Exploiting Spatiotemporal Properties for Efficient Event-Driven Human Pose Estimation
Haoxian Zhou, Chuanzhi Xu, Langyi Chen, Haodong Chen, Yuk Ying Chung, Qiang Qu, Xaoming Chen, Weidong Cai
TL;DR
Event cameras offer high temporal resolution but existing methods often convert streams to dense frames, losing sparsity and temporal detail. The authors present a sparse, point-cloud-based pipeline that uses rasterized event representations with Sobel edge enhancement, plus two temporal modules (Event Temporal Slicing Convolution and Event Slice Sequencing) to capture short-term dynamics.
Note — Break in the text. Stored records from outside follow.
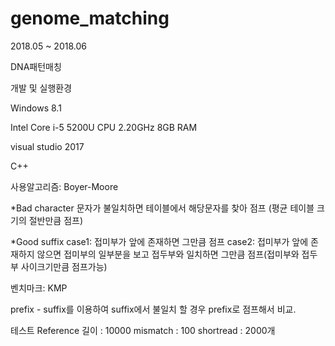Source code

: # genome_matching

2018.05 ~ 2018.06

DNA패턴매칭

개발 및 실행환경

Windows 8.1

Intel Core i-5 5200U CPU 2.20GHz   8GB RAM

visual studio 2017

C++

사용알고리즘: Boyer-Moore

*Bad character
문자가 불일치하면 테이블에서 해당문자를 찾아 점프 (평균 테이블 크기의 절반만큼 점프)

*Good suffix
case1: 접미부가 앞에 존재하면 그만큼 점프
case2: 접미부가 앞에 존재하지 않으면 접미부의 일부분을 보고 접두부와 일치하면 그만큼 점프(접미부와 접두부 사이크기만큼 점프가능)

벤치마크: KMP

prefix - suffix를 이용하여 suffix에서 불일치 할 경우 prefix로 점프해서 비교.




테스트
Reference 길이 : 10000
mismatch : 100
shortread : 2000개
These components are integrated with multiple backbones (PointNet, DGCNN, Point Transformer) and evaluated on DHP19, showing consistent MPJPE improvements in 2D and 3D and real-time performance. The approach reduces computation relative to frame-based methods and enhances pose estimation robustness under sparse, challenging conditions.
Abstract
Human pose estimation focuses on predicting body keypoints to analyze human motion. Event cameras provide high temporal resolution and low latency, enabling robust estimation under challenging conditions. However, most existing methods convert event streams into dense event frames, which adds extra computation and sacrifices the high temporal resolution of the event signal. In this work, we aim to exploit the spatiotemporal properties of event streams based on point cloud-based framework, designed to enhance human pose estimation performance. We design Event Temporal Slicing Convolution module to capture short-term dependencies across event slices, and combine it with Event Slice Sequencing module for structured temporal modeling. We also apply edge enhancement in point cloud-based event representation to enhance spatial edge information under sparse event conditions to further improve performance. Experiments on the DHP19 dataset show our proposed method consistently improves performance across three representative point cloud backbones: PointNet, DGCNN, and Point Transformer.